WORK REQUEST:
Reproduce the records below exactly, but only between the lines holding "- AbletonLink" and "## 구입 금액 유효성 테스트", inclusive.

RECORDS SUPPLIED:
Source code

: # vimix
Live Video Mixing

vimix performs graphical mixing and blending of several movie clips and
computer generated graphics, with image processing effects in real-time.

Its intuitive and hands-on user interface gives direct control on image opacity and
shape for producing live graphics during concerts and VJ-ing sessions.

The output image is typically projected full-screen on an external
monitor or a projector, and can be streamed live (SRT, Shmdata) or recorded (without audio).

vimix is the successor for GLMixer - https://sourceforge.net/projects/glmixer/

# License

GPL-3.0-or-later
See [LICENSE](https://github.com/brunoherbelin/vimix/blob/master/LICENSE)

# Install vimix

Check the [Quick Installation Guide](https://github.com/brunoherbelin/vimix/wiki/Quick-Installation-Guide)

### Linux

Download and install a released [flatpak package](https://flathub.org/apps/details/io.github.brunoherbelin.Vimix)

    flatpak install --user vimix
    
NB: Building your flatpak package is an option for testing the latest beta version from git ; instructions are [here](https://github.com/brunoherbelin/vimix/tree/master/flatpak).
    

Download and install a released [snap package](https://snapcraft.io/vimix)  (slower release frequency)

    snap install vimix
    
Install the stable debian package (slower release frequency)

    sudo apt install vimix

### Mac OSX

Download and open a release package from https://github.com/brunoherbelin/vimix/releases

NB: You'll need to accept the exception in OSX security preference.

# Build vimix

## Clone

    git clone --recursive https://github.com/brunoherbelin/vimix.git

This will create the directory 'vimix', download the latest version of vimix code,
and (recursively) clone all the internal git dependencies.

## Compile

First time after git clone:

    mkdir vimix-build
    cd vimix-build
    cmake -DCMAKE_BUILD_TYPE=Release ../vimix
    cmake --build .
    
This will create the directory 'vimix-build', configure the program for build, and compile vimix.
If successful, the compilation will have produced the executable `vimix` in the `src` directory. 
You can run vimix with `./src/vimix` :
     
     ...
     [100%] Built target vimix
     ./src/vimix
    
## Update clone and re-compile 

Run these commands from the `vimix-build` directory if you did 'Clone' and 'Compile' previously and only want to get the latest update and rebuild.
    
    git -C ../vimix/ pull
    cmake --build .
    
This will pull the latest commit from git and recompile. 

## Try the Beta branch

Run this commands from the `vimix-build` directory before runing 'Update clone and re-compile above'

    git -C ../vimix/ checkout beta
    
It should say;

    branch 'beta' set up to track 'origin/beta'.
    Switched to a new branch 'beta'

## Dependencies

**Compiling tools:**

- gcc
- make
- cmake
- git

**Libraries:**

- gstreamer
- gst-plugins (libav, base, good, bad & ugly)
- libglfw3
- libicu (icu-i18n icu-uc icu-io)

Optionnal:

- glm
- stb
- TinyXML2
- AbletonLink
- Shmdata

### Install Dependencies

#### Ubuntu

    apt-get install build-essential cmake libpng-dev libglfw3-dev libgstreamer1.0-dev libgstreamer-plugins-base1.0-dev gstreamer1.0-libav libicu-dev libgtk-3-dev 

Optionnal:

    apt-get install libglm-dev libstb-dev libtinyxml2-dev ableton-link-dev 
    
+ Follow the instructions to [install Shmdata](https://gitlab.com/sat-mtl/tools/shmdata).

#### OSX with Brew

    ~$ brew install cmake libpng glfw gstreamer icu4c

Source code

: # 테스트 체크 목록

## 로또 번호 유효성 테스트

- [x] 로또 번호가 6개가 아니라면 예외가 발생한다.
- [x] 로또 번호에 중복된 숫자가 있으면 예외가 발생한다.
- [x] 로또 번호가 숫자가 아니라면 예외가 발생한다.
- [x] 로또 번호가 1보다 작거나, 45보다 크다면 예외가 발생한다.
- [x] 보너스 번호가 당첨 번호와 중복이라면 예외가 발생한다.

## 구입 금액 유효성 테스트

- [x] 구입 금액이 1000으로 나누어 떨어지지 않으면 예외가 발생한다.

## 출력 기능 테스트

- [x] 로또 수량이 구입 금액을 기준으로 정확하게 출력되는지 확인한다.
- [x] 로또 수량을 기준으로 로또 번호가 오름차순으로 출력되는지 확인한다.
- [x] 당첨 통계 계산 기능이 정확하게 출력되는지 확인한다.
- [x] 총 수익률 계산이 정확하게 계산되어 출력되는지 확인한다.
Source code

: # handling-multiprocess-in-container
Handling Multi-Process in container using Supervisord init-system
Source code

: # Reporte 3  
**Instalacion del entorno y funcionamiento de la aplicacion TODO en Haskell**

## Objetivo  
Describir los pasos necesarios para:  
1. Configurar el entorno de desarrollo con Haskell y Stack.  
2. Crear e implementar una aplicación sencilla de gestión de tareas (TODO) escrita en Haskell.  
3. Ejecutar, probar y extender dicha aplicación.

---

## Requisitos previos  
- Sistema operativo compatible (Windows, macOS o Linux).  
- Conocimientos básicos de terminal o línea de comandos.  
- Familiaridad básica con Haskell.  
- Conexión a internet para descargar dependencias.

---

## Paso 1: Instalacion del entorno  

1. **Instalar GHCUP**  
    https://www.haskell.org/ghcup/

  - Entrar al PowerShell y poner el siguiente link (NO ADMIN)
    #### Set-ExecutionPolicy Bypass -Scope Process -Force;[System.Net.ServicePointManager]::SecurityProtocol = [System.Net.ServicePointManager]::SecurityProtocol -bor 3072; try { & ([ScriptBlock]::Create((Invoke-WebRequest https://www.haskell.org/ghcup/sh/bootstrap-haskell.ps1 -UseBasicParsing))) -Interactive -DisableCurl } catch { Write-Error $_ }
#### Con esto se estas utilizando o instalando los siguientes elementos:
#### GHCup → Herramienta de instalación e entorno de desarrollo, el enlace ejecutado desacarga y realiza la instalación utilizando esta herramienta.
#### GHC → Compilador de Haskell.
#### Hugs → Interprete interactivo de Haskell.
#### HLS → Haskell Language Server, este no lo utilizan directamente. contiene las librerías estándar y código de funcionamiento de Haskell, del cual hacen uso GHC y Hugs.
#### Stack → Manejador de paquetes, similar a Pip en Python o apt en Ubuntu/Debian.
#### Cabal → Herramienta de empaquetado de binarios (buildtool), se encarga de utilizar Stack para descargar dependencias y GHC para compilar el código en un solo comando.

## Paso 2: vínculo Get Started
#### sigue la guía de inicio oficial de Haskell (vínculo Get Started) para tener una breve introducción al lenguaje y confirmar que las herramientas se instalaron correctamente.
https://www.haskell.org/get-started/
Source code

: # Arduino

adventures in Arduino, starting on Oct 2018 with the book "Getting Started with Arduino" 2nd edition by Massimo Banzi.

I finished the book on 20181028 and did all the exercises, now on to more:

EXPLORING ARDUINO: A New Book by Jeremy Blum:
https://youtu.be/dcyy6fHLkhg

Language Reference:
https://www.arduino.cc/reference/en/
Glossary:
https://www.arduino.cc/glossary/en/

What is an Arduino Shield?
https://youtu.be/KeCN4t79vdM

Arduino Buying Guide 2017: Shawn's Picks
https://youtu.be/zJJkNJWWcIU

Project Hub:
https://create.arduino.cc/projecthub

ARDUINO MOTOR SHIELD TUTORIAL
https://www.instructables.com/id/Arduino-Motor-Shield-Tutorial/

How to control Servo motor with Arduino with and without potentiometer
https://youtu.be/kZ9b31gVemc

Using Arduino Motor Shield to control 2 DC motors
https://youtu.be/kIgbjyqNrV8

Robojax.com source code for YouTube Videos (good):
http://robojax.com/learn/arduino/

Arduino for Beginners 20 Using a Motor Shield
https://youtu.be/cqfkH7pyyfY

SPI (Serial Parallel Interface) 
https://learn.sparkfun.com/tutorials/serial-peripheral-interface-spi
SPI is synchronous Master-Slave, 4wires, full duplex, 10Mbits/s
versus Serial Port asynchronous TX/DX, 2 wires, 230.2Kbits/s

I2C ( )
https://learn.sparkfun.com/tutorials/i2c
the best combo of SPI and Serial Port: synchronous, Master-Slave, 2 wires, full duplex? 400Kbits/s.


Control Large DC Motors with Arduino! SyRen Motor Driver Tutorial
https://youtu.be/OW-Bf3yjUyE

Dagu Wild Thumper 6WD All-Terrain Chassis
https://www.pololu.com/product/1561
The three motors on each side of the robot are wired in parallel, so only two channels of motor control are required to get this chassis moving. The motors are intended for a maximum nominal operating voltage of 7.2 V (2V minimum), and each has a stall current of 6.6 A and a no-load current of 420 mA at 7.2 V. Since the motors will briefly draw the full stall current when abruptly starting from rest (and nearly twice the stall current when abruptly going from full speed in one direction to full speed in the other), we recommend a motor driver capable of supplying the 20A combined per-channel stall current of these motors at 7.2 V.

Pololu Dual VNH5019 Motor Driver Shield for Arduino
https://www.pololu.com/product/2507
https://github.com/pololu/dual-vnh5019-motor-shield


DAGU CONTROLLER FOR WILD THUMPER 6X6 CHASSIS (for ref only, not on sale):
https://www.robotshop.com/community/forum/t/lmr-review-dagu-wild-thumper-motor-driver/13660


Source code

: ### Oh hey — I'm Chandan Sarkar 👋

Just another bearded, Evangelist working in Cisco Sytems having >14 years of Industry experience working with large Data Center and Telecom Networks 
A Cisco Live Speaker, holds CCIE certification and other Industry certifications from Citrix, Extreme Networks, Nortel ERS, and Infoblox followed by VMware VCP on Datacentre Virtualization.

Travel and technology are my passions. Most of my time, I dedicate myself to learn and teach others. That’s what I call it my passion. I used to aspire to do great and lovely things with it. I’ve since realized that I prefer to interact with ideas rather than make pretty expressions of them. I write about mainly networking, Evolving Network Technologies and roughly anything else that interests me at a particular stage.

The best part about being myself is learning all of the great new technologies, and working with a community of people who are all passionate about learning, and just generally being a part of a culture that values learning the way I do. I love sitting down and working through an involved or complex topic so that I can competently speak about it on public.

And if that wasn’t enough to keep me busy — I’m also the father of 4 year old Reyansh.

ANSWER SECTION:
- AbletonLink
- Shmdata

### Install Dependencies

#### Ubuntu

    apt-get install build-essential cmake libpng-dev libglfw3-dev libgstreamer1.0-dev libgstreamer-plugins-base1.0-dev gstreamer1.0-libav libicu-dev libgtk-3-dev 

Optionnal:

    apt-get install libglm-dev libstb-dev libtinyxml2-dev ableton-link-dev 
    
+ Follow the instructions to [install Shmdata](https://gitlab.com/sat-mtl/tools/shmdata).

#### OSX with Brew

    ~$ brew install cmake libpng glfw gstreamer icu4c

Source code

: # 테스트 체크 목록

## 로또 번호 유효성 테스트

- [x] 로또 번호가 6개가 아니라면 예외가 발생한다.
- [x] 로또 번호에 중복된 숫자가 있으면 예외가 발생한다.
- [x] 로또 번호가 숫자가 아니라면 예외가 발생한다.
- [x] 로또 번호가 1보다 작거나, 45보다 크다면 예외가 발생한다.
- [x] 보너스 번호가 당첨 번호와 중복이라면 예외가 발생한다.

## 구입 금액 유효성 테스트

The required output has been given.